事務所のこと、有松のこと

2015年の8月末から有松にて、事務所として古民家を間借りしている。有松駅から徒歩3分、旧東海道に面したとてもアクセスの良い場所だ。2014年に行った「誰のための有松絞り展」をきっかけに大家さんと知り合い、お話をし続ける中で期間限定で間借りさせていただいている。

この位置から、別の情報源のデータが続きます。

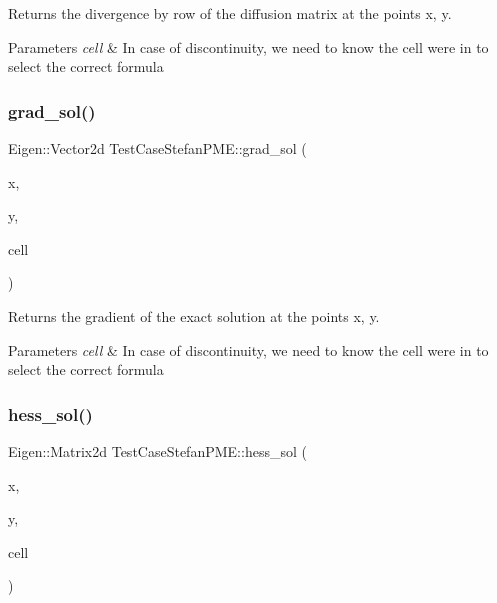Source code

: Returns the divergence by row of the diffusion matrix at the points x, y. 


\begin{DoxyParams}{Parameters}
{\em cell} & In case of discontinuity, we need to know the cell we\textquotesingle{}re in to select the correct formula \\
\hline
\end{DoxyParams}
\mbox{\label{classTestCaseStefanPME_a9beffb89d9ccf0e0092df1eac1beac6e}} 
\subsubsection{\texorpdfstring{grad\+\_\+sol()}{grad\_sol()}}
{\footnotesize\ttfamily Eigen\+::\+Vector2d Test\+Case\+Stefan\+P\+M\+E\+::grad\+\_\+sol (\begin{DoxyParamCaption}\item[{const double}]{x,  }\item[{const double}]{y,  }\item[{const \hyperlink{classHArDCore2D_1_1Cell}{Cell} $\ast$}]{cell }\end{DoxyParamCaption})}



Returns the gradient of the exact solution at the points x, y. 


\begin{DoxyParams}{Parameters}
{\em cell} & In case of discontinuity, we need to know the cell we\textquotesingle{}re in to select the correct formula \\
\hline
\end{DoxyParams}
\mbox{\label{classTestCaseStefanPME_a54e4ead2ac700269fd940dcdd739f517}} 
\subsubsection{\texorpdfstring{hess\+\_\+sol()}{hess\_sol()}}
{\footnotesize\ttfamily Eigen\+::\+Matrix2d Test\+Case\+Stefan\+P\+M\+E\+::hess\+\_\+sol (\begin{DoxyParamCaption}\item[{const double}]{x,  }\item[{const double}]{y,  }\item[{const \hyperlink{classHArDCore2D_1_1Cell}{Cell} $\ast$}]{cell }\end{DoxyParamCaption})}



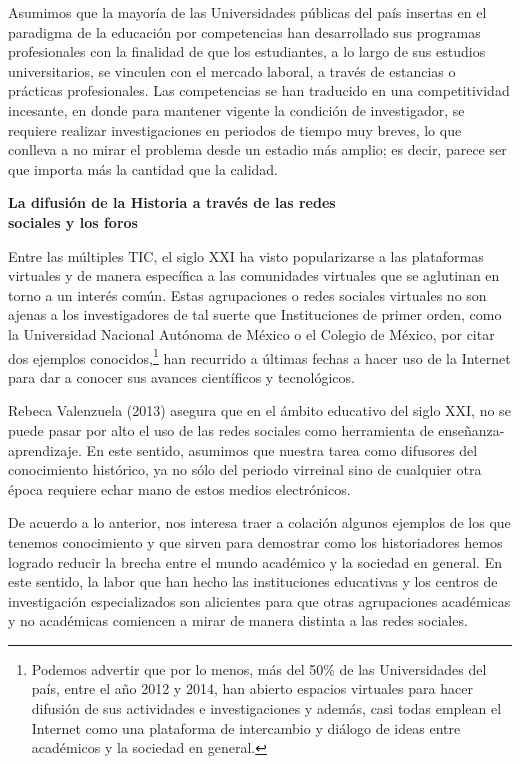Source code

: Asumimos que  la mayoría de las Universidades públicas del país insertas en el
paradigma de la educación por competencias han desarrollado sus programas
profesionales con la finalidad de que los estudiantes, a lo largo de sus
estudios universitarios, se vinculen con el mercado laboral, a través de
estancias o prácticas profesionales. Las competencias se han traducido en una
competitividad incesante, en donde para mantener vigente la condición de
investigador, se requiere realizar investigaciones en periodos de tiempo muy
breves, lo que conlleva a no mirar el problema desde un estadio más amplio; es
decir, parece ser que importa más la cantidad que la calidad.
\newpage

\textbf{La difusión de la Historia a través de las redes\\ sociales y los foros}


Entre las múltiples TIC, el siglo XXI ha visto popularizarse a las plataformas
virtuales y de manera específica a las comunidades virtuales que se aglutinan
en torno a un interés común. Estas agrupaciones o redes sociales virtuales no
son ajenas a los investigadores de tal suerte que Instituciones de primer
orden, como la Universidad Nacional Autónoma de México o el Colegio de México,
por citar dos ejemplos conocidos,\footnote{Podemos advertir que por lo menos,
más del 50\% de las Universidades del país, entre el año 2012 y 2014, han
abierto espacios virtuales para hacer difusión de sus actividades e
investigaciones y además, casi todas emplean el Internet como una plataforma de
intercambio y diálogo de ideas entre académicos y la sociedad en general.} han
recurrido a últimas fechas a hacer uso de la Internet para dar a conocer sus
avances científicos y tecnológicos.


Rebeca Valenzuela (2013) asegura que en el ámbito educativo del siglo XXI, no se
puede pasar por alto el uso de las redes sociales como herramienta de
enseñanza-aprendizaje. En este sentido, asumimos que nuestra tarea como
difusores del conocimiento histórico, ya no sólo del periodo virreinal sino de
cualquier otra época requiere echar mano de estos medios electrónicos.


De acuerdo a lo anterior, nos interesa traer a colación algunos ejemplos de los
que tenemos conocimiento y que sirven para demostrar como los historiadores
hemos logrado reducir la brecha entre el mundo académico y la sociedad en
general. En este sentido, la labor que han hecho las instituciones educativas y
los centros de investigación especializados son alicientes para que otras
agrupaciones académicas y no académicas comiencen a mirar de manera distinta a
las redes sociales.


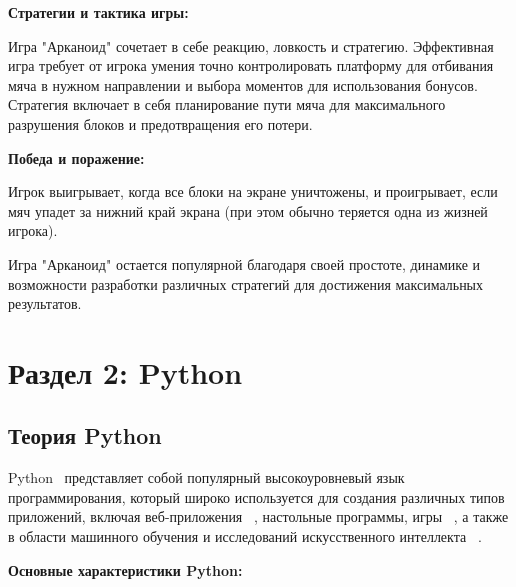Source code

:  \textbf{Стратегии и тактика игры:}
 
Игра "Арканоид" сочетает в себе реакцию, ловкость и стратегию. Эффективная игра требует от игрока умения точно контролировать платформу для отбивания мяча в нужном направлении и выбора моментов для использования бонусов. Стратегия включает в себя планирование пути мяча для максимального разрушения блоков и предотвращения его потери.

 \textbf{Победа и поражение:}
 
Игрок выигрывает, когда все блоки на экране уничтожены, и проигрывает, если мяч упадет за нижний край экрана (при этом обычно теряется одна из жизней игрока).

Игра "Арканоид" остается популярной благодаря своей простоте, динамике и возможности разработки различных стратегий для достижения максимальных результатов.


\section{\label{sec:ch01/sec02}Раздел 2: Python}
    
\subsection{\label{subsec:ch01/sec02/sub01}Теория Python}
Python ~\cite{book1author}представляет собой популярный высокоуровневый язык программирования, который широко используется для создания различных типов приложений, включая веб-приложения ~\cite{book1author4}, настольные программы, игры ~\cite{book1author2}, а также в области машинного обучения и исследований искусственного интеллекта ~\cite{book1author3}.

\textbf{Основные характеристики Python:}

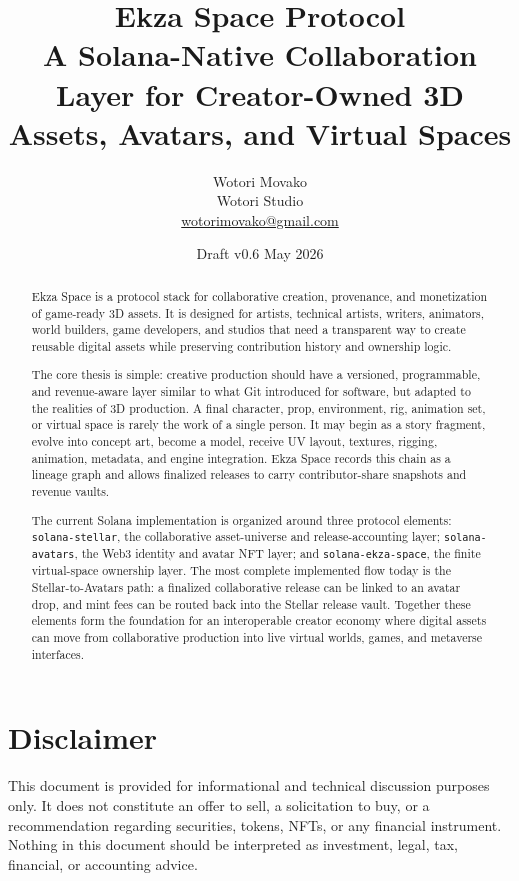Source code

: \documentclass[10pt,twocolumn]{article}
\newcommand{\protocol}[1]{\texttt{#1}}
\begin{document}
\title{\textbf{Ekza Space Protocol}\\\large A Solana-Native Collaboration Layer for Creator-Owned 3D Assets, Avatars, and Virtual Spaces}
\author{Wotori Movako\\Wotori Studio\\\href{mailto:wotorimovako@gmail.com}{wotorimovako@gmail.com}}
\date{Draft v0.6 \quad May 2026}
\maketitle
\thispagestyle{fancy}

\begin{abstract}
Ekza Space is a protocol stack for collaborative creation, provenance, and monetization of game-ready 3D assets. It is designed for artists, technical artists, writers, animators, world builders, game developers, and studios that need a transparent way to create reusable digital assets while preserving contribution history and ownership logic.

The core thesis is simple: creative production should have a versioned, programmable, and revenue-aware layer similar to what Git introduced for software, but adapted to the realities of 3D production. A final character, prop, environment, rig, animation set, or virtual space is rarely the work of a single person. It may begin as a story fragment, evolve into concept art, become a model, receive UV layout, textures, rigging, animation, metadata, and engine integration. Ekza Space records this chain as a lineage graph and allows finalized releases to carry contributor-share snapshots and revenue vaults.

The current Solana implementation is organized around three protocol elements: \protocol{solana-stellar}, the collaborative asset-universe and release-accounting layer; \protocol{solana-avatars}, the Web3 identity and avatar NFT layer; and \protocol{solana-ekza-space}, the finite virtual-space ownership layer. The most complete implemented flow today is the Stellar-to-Avatars path: a finalized collaborative release can be linked to an avatar drop, and mint fees can be routed back into the Stellar release vault. Together these elements form the foundation for an interoperable creator economy where digital assets can move from collaborative production into live virtual worlds, games, and metaverse interfaces.
\end{abstract}

\section{Disclaimer}
This document is provided for informational and technical discussion purposes only. It does not constitute an offer to sell, a solicitation to buy, or a recommendation regarding securities, tokens, NFTs, or any financial instrument. Nothing in this document should be interpreted as investment, legal, tax, financial, or accounting advice.
\end{document}
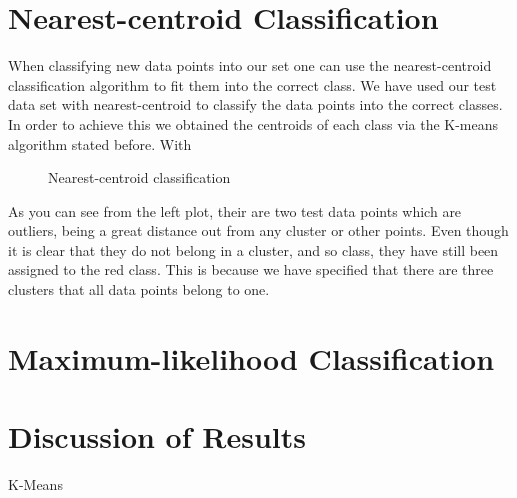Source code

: \documentclass[a4paper, 11pt]{article}
\begin{document}
\section*{\vspace{-0.35cm}Nearest-centroid Classification}
When classifying new data points into our set one can use the nearest-centroid classification algorithm to fit them into the correct class. We have used our test data set with nearest-centroid to classify the data points into the correct classes. In order to achieve this we obtained the centroids of each class via the K-means algorithm stated before. With

\captionsetup[subfigure]{labelformat=empty}
\begin{figure}[h!]
    \centering
    \qquad
    \caption{Nearest-centroid classification}%
\end{figure}

As you can see from the left plot, their are two test data points which are outliers, being a great distance out from any cluster or other points. Even though it is clear that they do not belong in a cluster, and so class, they have still been assigned to the red class. This is because we have specified that there are three clusters that all data points belong to one.


\section*{\vspace{-0.35cm}Maximum-likelihood Classification}

\section*{\vspace{-0.35cm}Discussion of Results}

\begin{thebibliography}{9}
      K-Means
      \\\texttt{}
\end{thebibliography}
\end{document}
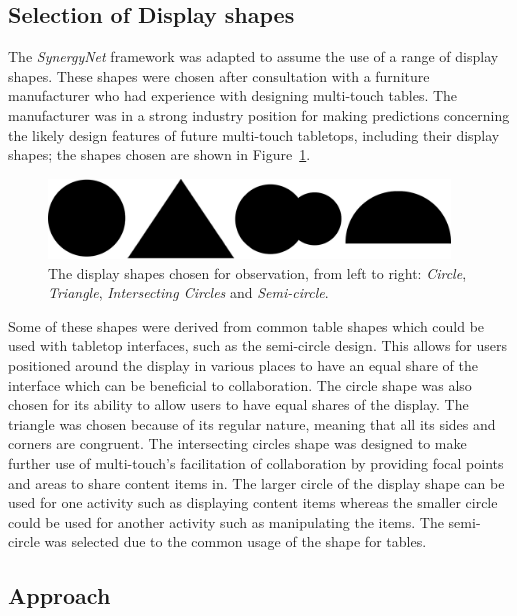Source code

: \documentclass[twocolumn,compsoc]{cvm}
\begin{document}
{\subsection{Selection of Display shapes}
\label{subsec:selectionofdisplayshapes} 

The {\emph{SynergyNet}} framework was adapted to assume the use of a range of display shapes.
These shapes were chosen after consultation with a furniture manufacturer who had experience with designing multi-touch tables.
The manufacturer was in a strong industry position for making predictions concerning the likely design features of future multi-touch tabletops, including their display shapes; the shapes chosen are shown in Figure~\ref{fig:displayshapes}.

\begin{figure}[b!] 
 \centering
  \includegraphics[width=0.95\textwidth]{figures/DisplayShapes.jpeg}
  \caption{The display shapes chosen for observation, from left to right:  {\emph{Circle}}, {\emph{Triangle}}, {\emph{Intersecting Circles}} and {\emph{Semi-circle}}.}
  \label{fig:displayshapes}
\end{figure}

Some of these shapes were derived from common table shapes which could be used with tabletop interfaces, such as the semi-circle design.
This allows for users positioned around the display in various places to have an equal share of the interface which can be beneficial to collaboration.
The circle shape was also chosen for its ability to allow users to have equal shares of the display.
The triangle was chosen because of its regular nature, meaning that all its sides and corners are congruent.
The intersecting circles shape was designed to make further use of multi-touch's facilitation of collaboration by providing focal points and areas to share content items in.
The larger circle of the display shape can be used for one activity such as displaying content items whereas the smaller circle could be used for another activity such as manipulating the items.
The semi-circle was selected due to the common usage of the shape for tables.


\subsection{Approach}
\label{subsec:approach} 

}
\end{document}
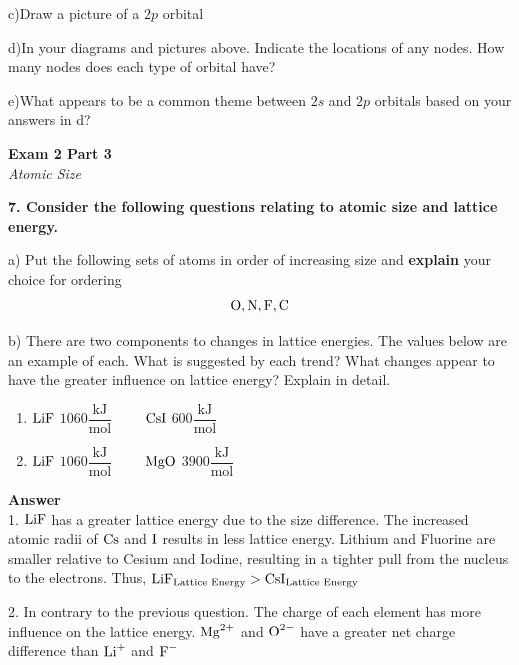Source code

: \documentclass{article}
\begin{document}
    c)Draw a picture of a $2p$ orbital

    d)In your diagrams and pictures above. Indicate the locations of any nodes. How many nodes does each type of orbital have?

    e)What appears to be a common theme between $2s$ and $2p$ orbitals based on your answers in d?


    \pagebreak

    \begin{center}
        \textbf{Exam 2 Part 3}\\
        \textit{Atomic Size}
    \end{center}
    \textbf{7. Consider the following questions relating to atomic size and lattice energy.}

    a) Put the following sets of atoms in order of increasing size and \textbf{explain} your choice for ordering
    $$\ce{O}, \ce{N}, \ce{F}, \ce{C}$$

    b) There are two components to changes in lattice energies. The values below are an example of each. What is suggested by each trend? What changes appear to have the greater influence on lattice energy? Explain in detail.
    \begin{enumerate}
        \item $\ce{LiF}$ $1060 \dfrac{\si{\kilo\joule}}{\si{\mole}} \qquad$ $\ce{CsI}$  $600 \dfrac{\si{\kilo\joule}}{\si{\mole}}$
        \item  $\ce{LiF}$ $1060 \dfrac{\si{\kilo\joule}}{\si{\mole}} \qquad$ $\ce{MgO}$  $3900 \dfrac{\si{\kilo\joule}}{\si{\mole}}$
    \end{enumerate}
    \textbf{Answer}\\

    1. $\ce{LiF}$ has a greater lattice energy due to the size difference. The increased atomic radii of $\ce{Cs}$ and $\ce{I}$ results in less lattice energy. Lithium and Fluorine are smaller relative to Cesium and Iodine, resulting in a tighter pull from the nucleus to the electrons. Thus, $\ce{LiF}_{\text{Lattice Energy}} > \ce{CsI}_{\text{Lattice Energy}}$

    2. In contrary to the previous question. The charge of each element has more influence on the lattice energy. $\ce{Mg^{2+}}$ and $\ce{O^{2-}}$ have a greater net charge difference than $\ce{Li^{+}}$ and $\ce{F^{-}}$
    \pagebreak
\end{document}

期間限定というのも、先日発表された有松が名古屋市内初の伝建地区に選ばれたことが大きい。このエリアがどのような保存、あるいは利活用の計画が発表されるのかまだわからない。名古屋市の外れに位置する有松は名古屋市緑区に属する。住宅地として名古屋市最大の人口、2番目に大きな面積を持つこの区域は、家族を持つ人にとっては手頃な価格の住宅を市内で手に入れられることで知られている。有松でさえ2016年の今もミニ開発が進行している。

有松のに中央から東側は昔ながらの観光地である有松鳴海絞会館があり、小売り店や飲食店も軒を連ねているが、私のいる中央から西側は大きな商店など古い建物が残っているけれど、空き家と思しき建物もあり、人通りはあまり多くはなかった。私は街道の両サイドに古民家が並び、それを横切るよう名二環の借景が1番好きだ。ところが、ここ数年立て続けにカフェやゲストハウスがオープンし、西側に流れる人通りも増えてきた。まだ多く残る古民家に新たな事業主が入れば、もっと面白い場所になると思う。

しかし、一方で課題も残る。有松の町屋は商店の町屋で非常に間口も広く、奥行きもある。浴衣や着物といった繊維産業の街並みのため、古くて大きな倉間であり、小さな資本や身軽な体で借りるには建物も面積も大きすぎる。最低4組程度のグループとなって借りるには、現状の不動産の仕組みではどんなマッチングになるかわからず手を出しづらい。一方で、大きな資本を持つ企業が入って来ればいいが、それもまた日常を脅かす存在だと快く思わない住民がいるのもまた事実だ。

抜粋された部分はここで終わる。